Meniscus injuries

The menisci are C-shaped wedges of cartilage located in the knee joint between the femur and tibia. Each knee has two menisci – the medial meniscus (inner) and the lateral meniscus (outer). Their primary functions include load distribution, shock absorption, joint stability, and lubrication of the knee joint.

Mechanism of Injury

Meniscus injuries often occur due to twisting or rotational movements of the knee, which can happen during sports activities, including skiing and snowboarding. The mechanism involves a combination of compression and rotation, leading to tearing or damage of the meniscus. Additionally, direct trauma or degenerative changes over time can contribute to meniscus injuries.

Meniscus Injuries in Skiing and Snowboarding

Skiing and snowboarding involve dynamic movements, jumps, and quick changes in direction, all of which can put stress on the knee joint. Twisting motions while skiing or the impact of a fall during snowboarding can contribute to meniscus injuries. Skiers are more prone to this due to the fixed position of the ski boot, making the lower leg susceptible to rotational forces.

Symptoms of Meniscus Injuries:

  • Pain: Especially palpation along the joint line.
  • Swelling: Due to inflammation.
  • Stiffness: Difficulty fully bending or straightening the knee.
  • Catching or Locking: Sensation of the knee getting stuck.

 

Treatment

  • P.O.L.I.C.E Protocol: Protect (brace), Optimal Loading, Ice, Compress, Elevate Initially, rest and ice can help reduce pain and inflammation.
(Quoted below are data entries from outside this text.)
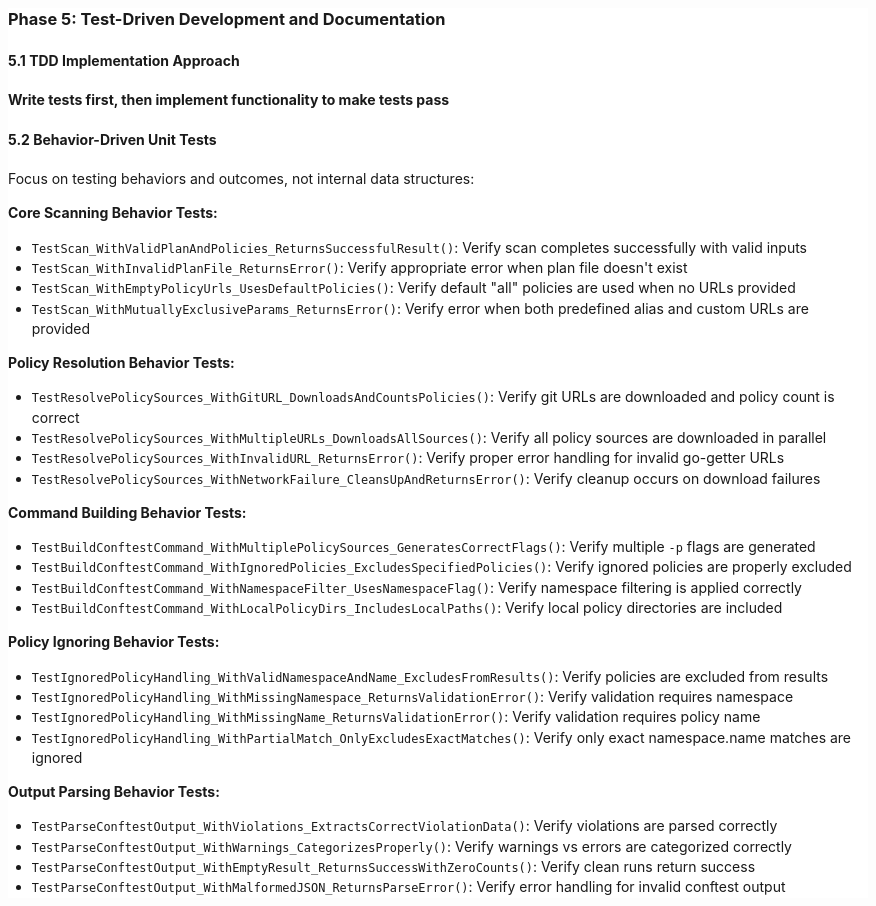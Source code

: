 ### Phase 5: Test-Driven Development and Documentation

#### 5.1 TDD Implementation Approach
**Write tests first, then implement functionality to make tests pass**

#### 5.2 Behavior-Driven Unit Tests
Focus on testing behaviors and outcomes, not internal data structures:

**Core Scanning Behavior Tests:**
- `TestScan_WithValidPlanAndPolicies_ReturnsSuccessfulResult()`: Verify scan completes successfully with valid inputs
- `TestScan_WithInvalidPlanFile_ReturnsError()`: Verify appropriate error when plan file doesn't exist
- `TestScan_WithEmptyPolicyUrls_UsesDefaultPolicies()`: Verify default "all" policies are used when no URLs provided
- `TestScan_WithMutuallyExclusiveParams_ReturnsError()`: Verify error when both predefined alias and custom URLs are provided

**Policy Resolution Behavior Tests:**
- `TestResolvePolicySources_WithGitURL_DownloadsAndCountsPolicies()`: Verify git URLs are downloaded and policy count is correct
- `TestResolvePolicySources_WithMultipleURLs_DownloadsAllSources()`: Verify all policy sources are downloaded in parallel
- `TestResolvePolicySources_WithInvalidURL_ReturnsError()`: Verify proper error handling for invalid go-getter URLs
- `TestResolvePolicySources_WithNetworkFailure_CleansUpAndReturnsError()`: Verify cleanup occurs on download failures

**Command Building Behavior Tests:**
- `TestBuildConftestCommand_WithMultiplePolicySources_GeneratesCorrectFlags()`: Verify multiple `-p` flags are generated
- `TestBuildConftestCommand_WithIgnoredPolicies_ExcludesSpecifiedPolicies()`: Verify ignored policies are properly excluded
- `TestBuildConftestCommand_WithNamespaceFilter_UsesNamespaceFlag()`: Verify namespace filtering is applied correctly
- `TestBuildConftestCommand_WithLocalPolicyDirs_IncludesLocalPaths()`: Verify local policy directories are included

**Policy Ignoring Behavior Tests:**
- `TestIgnoredPolicyHandling_WithValidNamespaceAndName_ExcludesFromResults()`: Verify policies are excluded from results
- `TestIgnoredPolicyHandling_WithMissingNamespace_ReturnsValidationError()`: Verify validation requires namespace
- `TestIgnoredPolicyHandling_WithMissingName_ReturnsValidationError()`: Verify validation requires policy name
- `TestIgnoredPolicyHandling_WithPartialMatch_OnlyExcludesExactMatches()`: Verify only exact namespace.name matches are ignored

**Output Parsing Behavior Tests:**
- `TestParseConftestOutput_WithViolations_ExtractsCorrectViolationData()`: Verify violations are parsed correctly
- `TestParseConftestOutput_WithWarnings_CategorizesProperly()`: Verify warnings vs errors are categorized correctly
- `TestParseConftestOutput_WithEmptyResult_ReturnsSuccessWithZeroCounts()`: Verify clean runs return success
- `TestParseConftestOutput_WithMalformedJSON_ReturnsParseError()`: Verify error handling for invalid conftest output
Depending on the severity of the injury, patient will need to either be partial or fully non-weight bearing (crutches)
  • Physical Therapy: Targeted exercises to strengthen surrounding muscles and improve joint stability.
  • Anti-Inflammatory Medications: To manage pain and inflammation prescribed by a health professional.
  • Bracing: Depending on the severity, a brace may be recommended for support.
  • Surgery: In cases of severe tears or persistent symptoms, arthroscopic surgery may be considered to repair or trim the damaged meniscus.
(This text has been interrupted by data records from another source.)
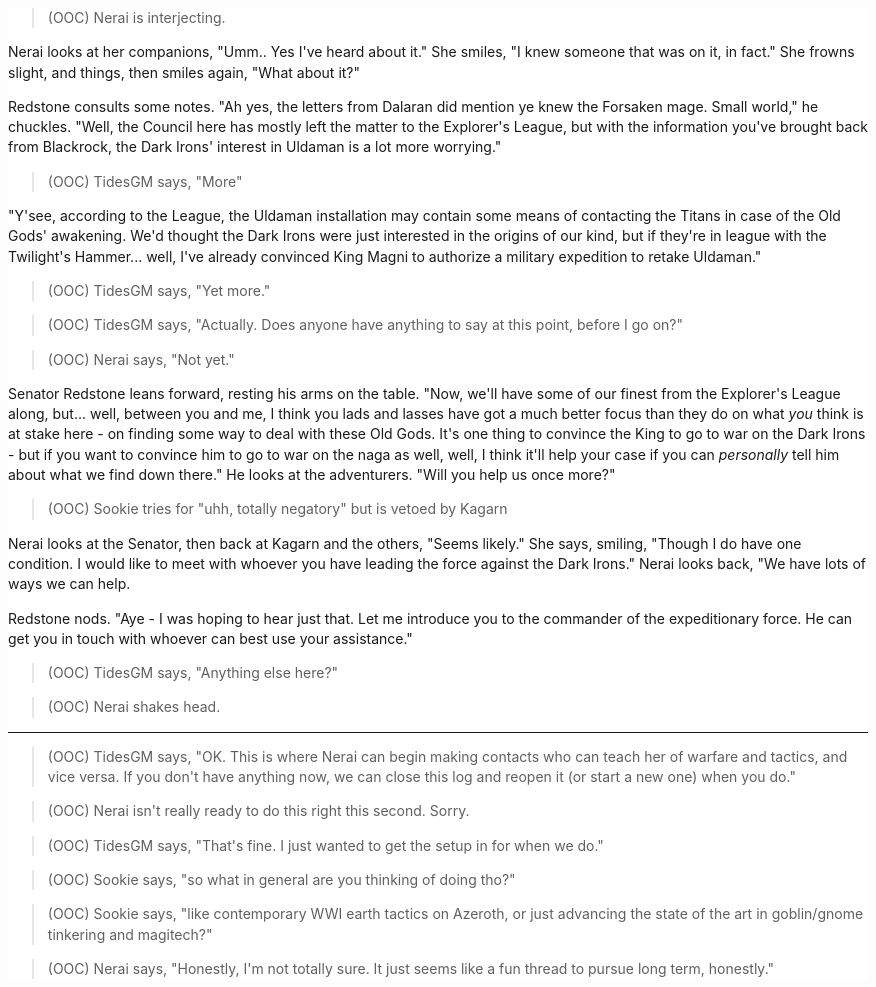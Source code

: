 > (OOC) Nerai is interjecting.

Nerai looks at her companions, "Umm.. Yes I've heard about it." She smiles, "I knew someone that was on it, in fact." She frowns slight, and things, then smiles again, "What about it?"

Redstone consults some notes. "Ah yes, the letters from Dalaran did mention ye knew the Forsaken mage. Small world," he chuckles. "Well, the Council here has mostly left the matter to the Explorer's League, but with the information you've brought back from Blackrock, the Dark Irons' interest in Uldaman is a lot more worrying."

> (OOC) TidesGM says, "More"

"Y'see, according to the League, the Uldaman installation may contain some means of contacting the Titans in case of the Old Gods' awakening. We'd thought the Dark Irons were just interested in the origins of our kind, but if they're in league with the Twilight's Hammer... well, I've already convinced King Magni to authorize a military expedition to retake Uldaman."

> (OOC) TidesGM says, "Yet more."

> (OOC) TidesGM says, "Actually. Does anyone have anything to say at this point, before I go on?"

> (OOC) Nerai says, "Not yet."

Senator Redstone leans forward, resting his arms on the table. "Now, we'll have some of our finest from the Explorer's League along, but... well, between you and me, I think you lads and lasses have got a much better focus than they do on what _you_ think is at stake here - on finding some way to deal with these Old Gods. It's one thing to convince the King to go to war on the Dark Irons - but if you want to convince him to go to war on the naga as well, well, I think it'll help your case if you can _personally_ tell him about what we find down there." He looks at the adventurers. "Will you help us once more?"

> (OOC) Sookie tries for "uhh, totally negatory" but is vetoed by Kagarn

Nerai looks at the Senator, then back at Kagarn and the others, "Seems likely." She says, smiling, "Though I do have one condition. I would like to meet with whoever you have leading the force against the Dark Irons." Nerai looks back, "We have lots of ways we can help.

Redstone nods. "Aye - I was hoping to hear just that. Let me introduce you to the commander of the expeditionary force. He can get you in touch with whoever can best use your assistance."

> (OOC) TidesGM says, "Anything else here?"

> (OOC) Nerai shakes head.

---

> (OOC) TidesGM says, "OK. This is where Nerai can begin making contacts who can teach her of warfare and tactics, and vice versa. If you don't have anything now, we can close this log and reopen it (or start a new one) when you do."

> (OOC) Nerai isn't really ready to do this right this second. Sorry.

> (OOC) TidesGM says, "That's fine. I just wanted to get the setup in for when we do."

> (OOC) Sookie says, "so what in general are you thinking of doing tho?"

> (OOC) Sookie says, "like contemporary WWI earth tactics on Azeroth, or just advancing the state of the art in goblin/gnome tinkering and magitech?"

> (OOC) Nerai says, "Honestly, I'm not totally sure. It just seems like a fun thread to pursue long term, honestly."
Rehabilitation for Skiers and Snowboarders

Physiotherapy plays a crucial role in the rehabilitation of meniscus injuries in individuals involved in skiing or snowboarding. The rehabilitation program may include:

  • Strengthening Exercises: Emphasizing quadriceps, hamstrings, and hip muscles to enhance joint stability.
  • Balance and Proprioception Training: Improving coordination and reducing the risk of re-injury.
  • Range of Motion Exercises: Restoring normal knee joint mobility
  • Sport-Specific Training: Tailored exercises to mimic the demands of skiing or snowboarding.
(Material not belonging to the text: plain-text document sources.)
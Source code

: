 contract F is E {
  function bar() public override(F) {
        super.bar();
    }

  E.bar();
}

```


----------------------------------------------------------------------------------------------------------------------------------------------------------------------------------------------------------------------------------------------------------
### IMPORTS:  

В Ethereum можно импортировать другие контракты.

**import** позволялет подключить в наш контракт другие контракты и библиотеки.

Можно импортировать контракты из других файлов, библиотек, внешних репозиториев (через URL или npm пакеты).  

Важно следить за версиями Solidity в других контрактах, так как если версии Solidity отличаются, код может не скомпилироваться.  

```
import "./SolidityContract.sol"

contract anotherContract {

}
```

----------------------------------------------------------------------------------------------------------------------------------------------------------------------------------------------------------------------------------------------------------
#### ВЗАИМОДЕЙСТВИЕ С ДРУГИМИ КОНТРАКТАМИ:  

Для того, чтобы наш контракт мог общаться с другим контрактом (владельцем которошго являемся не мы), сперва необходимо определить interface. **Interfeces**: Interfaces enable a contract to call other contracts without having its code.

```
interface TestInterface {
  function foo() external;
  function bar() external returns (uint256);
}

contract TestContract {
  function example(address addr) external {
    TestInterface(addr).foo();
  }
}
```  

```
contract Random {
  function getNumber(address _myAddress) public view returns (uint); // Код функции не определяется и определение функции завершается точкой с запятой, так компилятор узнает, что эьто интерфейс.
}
Surgical Treatment for Meniscus Injuries

Arthroscopic Meniscus Repair:

  • This minimally invasive procedure involves using an arthroscope, a small camera, and specialized instruments to repair the torn meniscus.
  • Typically recommended for tears located in the outer, vascularized region of the meniscus, where blood supply is better and healing potential is higher.
  • The surgeon stitches the torn edges of the meniscus together, promoting healing. This procedure aims to preserve the meniscus and its function.

Partial Meniscectomy:

  • In rare cases where the entire meniscus is severely damaged and cannot be preserved, a total meniscectomy may be performed.
  • Removal of the entire meniscus due to irreparable damage.
  • While this procedure can provide symptom relief, it may lead to a higher risk of long-term joint degeneration and osteoarthritis.


Rehabilitation After Meniscus Surgery

After surgical treatment, a structured rehabilitation program is essential for optimal recovery.

Physical Therapy: A tailored rehabilitation program focusing on regaining strength, flexibility, and function. This includes exercises to promote healing and prevent muscle atrophy. This is vital for regaining full function and returning to your previous level of sport.  Ask your physiotherapist for details on timeframe and stages as it depends on the surgery. Meniscus repairs tend to take a bit longer, as the patient needs to remain non-weight bearing (NWB) and cannot flex (bend the knee more than 90 degrees, for up to 4 weeks after surgery.